Senin, 20 April 2026 02:00 UTC

Ketiga narasumber dari akademisi dan anggota Komisi A DPRD Jawa Timur Sumardi saat berfoto bersama peserta sosialisasi penguatan pemahaman regulasi media sosial di Hotel Aston Mojokerto, Sabtu, 18 April 2026. Foto: Jatimnet.com.
JATIMNET.COM, Mojokerto – Di tengah masifnya pemanfaatan teknologi informasi di era digital, dosen Ilmu Komunikasi Universitas Negeri Surabaya (Unesa), Jauhar Wahyuni mengingatkan dampak negatif dari media sosial (medsos).
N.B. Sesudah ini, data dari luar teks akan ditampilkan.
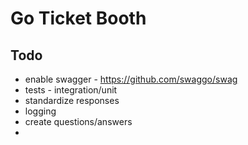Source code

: # Go Ticket Booth

## Todo
 - enable swagger  - https://github.com/swaggo/swag
 - tests - integration/unit
 - standardize responses
 - logging
 - create questions/answers
 -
"Media sosial memberikan kemudahan, tapi juga rawan penyalahgunaan,” ujarnya dalam sosialisasi penguatan pemahaman regulasi medsos di Hotel Aston Mojokerto, Sabtu, 18 April 2026.
Menurutnya, penyalahgunaan penggunaan medsos bisa berujung pada cyberbullying dan kekerasan berbasis gender online (KBGO).
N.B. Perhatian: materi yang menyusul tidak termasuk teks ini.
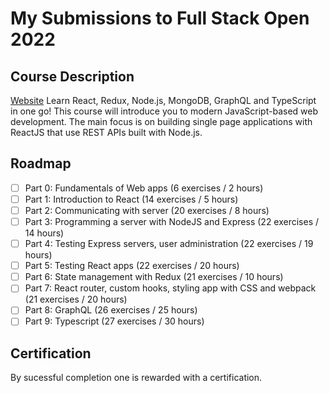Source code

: # My Submissions to Full Stack Open 2022
## Course Description
[Website](https://fullstackopen.com/en/)
Learn React, Redux, Node.js, MongoDB, GraphQL and TypeScript in one go! This course will introduce you to modern JavaScript-based web development. The main focus is on building single page applications with ReactJS that use REST APIs built with Node.js.

## Roadmap
- [ ] Part 0: Fundamentals of Web apps (6 exercises / 2 hours)
- [ ] Part 1: Introduction to React (14 exercises / 5 hours)
- [ ] Part 2: Communicating with server (20 exercises / 8 hours)
- [ ] Part 3: Programming a server with NodeJS and Express (22 exercises / 14 hours)
- [ ] Part 4: Testing Express servers, user administration (22 exercises / 19 hours)
- [ ] Part 5: Testing React apps (22 exercises / 20 hours)
- [ ] Part 6: State management with Redux (21 exercises / 10 hours)
- [ ] Part 7: React router, custom hooks, styling app with CSS and webpack (21 exercises / 20 hours)
- [ ] Part 8: GraphQL (26 exercises / 25 hours)
- [ ] Part 9: Typescript (27 exercises / 30 hours)

## Certification
By sucessful completion one is rewarded with a certification.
Maka, ia yang didapuk sebagai narasumber dalam sosialisasi itu berharap agar peserta dapat memahami berbagai kasus negatif seiring maraknya penggunaan medsos. Ia juga mengingatkan agar warganet bijak dalam menggunakan platform digital.
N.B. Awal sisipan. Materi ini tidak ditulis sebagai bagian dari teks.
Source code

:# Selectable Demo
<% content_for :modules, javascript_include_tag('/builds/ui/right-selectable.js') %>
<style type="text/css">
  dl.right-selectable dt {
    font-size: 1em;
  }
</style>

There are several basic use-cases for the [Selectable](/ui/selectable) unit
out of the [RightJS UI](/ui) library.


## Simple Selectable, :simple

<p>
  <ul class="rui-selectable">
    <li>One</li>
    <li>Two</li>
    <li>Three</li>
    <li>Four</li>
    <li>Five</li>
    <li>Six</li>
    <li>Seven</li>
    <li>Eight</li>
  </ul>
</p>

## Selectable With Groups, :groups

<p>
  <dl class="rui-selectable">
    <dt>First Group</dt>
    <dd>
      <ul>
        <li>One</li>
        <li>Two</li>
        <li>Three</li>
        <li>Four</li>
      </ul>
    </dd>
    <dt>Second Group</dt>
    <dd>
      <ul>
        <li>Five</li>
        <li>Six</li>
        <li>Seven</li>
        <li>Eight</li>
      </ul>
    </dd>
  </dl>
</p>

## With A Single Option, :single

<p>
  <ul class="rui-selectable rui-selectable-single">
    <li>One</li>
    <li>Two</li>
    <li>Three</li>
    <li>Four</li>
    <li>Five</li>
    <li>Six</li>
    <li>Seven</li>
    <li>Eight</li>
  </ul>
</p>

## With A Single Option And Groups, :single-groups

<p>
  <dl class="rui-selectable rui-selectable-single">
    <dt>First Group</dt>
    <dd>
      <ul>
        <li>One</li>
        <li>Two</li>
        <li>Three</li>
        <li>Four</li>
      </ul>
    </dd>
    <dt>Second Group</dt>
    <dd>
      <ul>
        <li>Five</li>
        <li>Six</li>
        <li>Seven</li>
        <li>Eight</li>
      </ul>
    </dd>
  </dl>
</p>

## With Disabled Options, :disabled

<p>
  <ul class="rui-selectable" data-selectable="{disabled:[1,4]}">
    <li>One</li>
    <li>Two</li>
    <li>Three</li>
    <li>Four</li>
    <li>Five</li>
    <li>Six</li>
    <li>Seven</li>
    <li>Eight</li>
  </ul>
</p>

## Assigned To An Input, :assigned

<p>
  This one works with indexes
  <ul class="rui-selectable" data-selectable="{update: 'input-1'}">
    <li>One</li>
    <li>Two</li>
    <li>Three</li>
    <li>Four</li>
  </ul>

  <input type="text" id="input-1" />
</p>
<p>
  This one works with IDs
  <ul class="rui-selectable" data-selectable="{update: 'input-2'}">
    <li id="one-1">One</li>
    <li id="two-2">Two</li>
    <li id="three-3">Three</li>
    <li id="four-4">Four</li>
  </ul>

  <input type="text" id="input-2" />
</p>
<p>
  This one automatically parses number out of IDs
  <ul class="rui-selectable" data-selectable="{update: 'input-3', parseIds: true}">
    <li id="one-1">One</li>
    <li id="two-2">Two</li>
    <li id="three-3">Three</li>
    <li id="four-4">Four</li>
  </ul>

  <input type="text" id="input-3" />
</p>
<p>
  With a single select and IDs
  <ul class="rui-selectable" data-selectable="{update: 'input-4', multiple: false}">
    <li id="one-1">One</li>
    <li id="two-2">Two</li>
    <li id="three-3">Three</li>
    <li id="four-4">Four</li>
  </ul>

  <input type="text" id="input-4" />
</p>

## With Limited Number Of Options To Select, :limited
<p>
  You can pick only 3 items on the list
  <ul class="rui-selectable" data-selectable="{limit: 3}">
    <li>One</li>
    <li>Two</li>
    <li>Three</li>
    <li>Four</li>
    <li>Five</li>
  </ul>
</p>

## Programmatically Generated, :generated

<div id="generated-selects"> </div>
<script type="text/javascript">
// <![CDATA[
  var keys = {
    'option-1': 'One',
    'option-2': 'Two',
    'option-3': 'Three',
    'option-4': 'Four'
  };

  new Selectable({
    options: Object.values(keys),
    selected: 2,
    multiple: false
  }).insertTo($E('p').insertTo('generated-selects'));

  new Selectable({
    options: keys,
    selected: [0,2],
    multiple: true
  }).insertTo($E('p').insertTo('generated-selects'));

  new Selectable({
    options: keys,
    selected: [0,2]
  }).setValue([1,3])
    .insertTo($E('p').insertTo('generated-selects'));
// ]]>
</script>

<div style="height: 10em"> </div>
"Mulai dari pelecehan daring hingga penipuan berbasis gadget. Pemahaman ini krusial bagi generasi muda, pendidik, dan mahasiswa untuk menciptakan ekosistem digital yang aman dan tertib," jelas Jauhar di hadapan para peserta yang terdiri dari pendidik, mahasiswa, dan siswa.
BACA: Riset Ungkap Medsos Melemahkan Literasi Remaja, Kosakata Ikut Menurun
Anggota Komisi A DPRD Jawa Timur Sumardi yang turut menjadi narasumber menyatakan bahwa pencegahan hal negatif di medsos perlu langkah konkret. Salah satunya, melalui penguatan literasi digital di tingkat daerah.
"Kami mendukung penuh inisiatif seperti ini untuk menciptakan masyarakat Jatim yang aman dari ancaman siber," ujar legislator dari Partai Golkar ini.
Dalam forum itu, Sumardi juga berharap agar sosialisasi sosialisasi penguatan pemahaman regulasi medsos bisa dilaksanakan secara berkelanjutan. Target sasarannya, diminta lebih luas di banyak lapisan masyarakat. Mulai dari tingkat desa hingga sekolah.
BACA: Jaringan Teroris Incar Pelajar, Cak Sumardi Ingatkan Kewaspadaan di Media Sosial
Ia menegaskan pentingnya kolaborasi antara pemerintah, akademisi, dan masyarakat dalam membangun budaya digital yang sehat.
"Ke depan, kami berharap literasi digital tidak hanya berhenti pada sosialisasi, tetapi benar-benar menjadi gerakan bersama,” ujarnya.
Sumardi melanjutkan, masyarakat diharapkan bisa lebih cerdas, kritis, dan bertanggung jawab dalam menggunakan medsos. “Dengan begitu, Jawa Timur bisa menjadi contoh daerah yang berhasil menciptakan ruang digital yang aman, produktif, dan beretika," pungkas Sumardi.
Sementara itu, Dr. Muh. Hambali, narasumber dari UIN Maulana Malik Ibrahiim Malang, turut berbagi pemikiran terkait dimensi etika dan regulasi digital dari perspektif keislaman.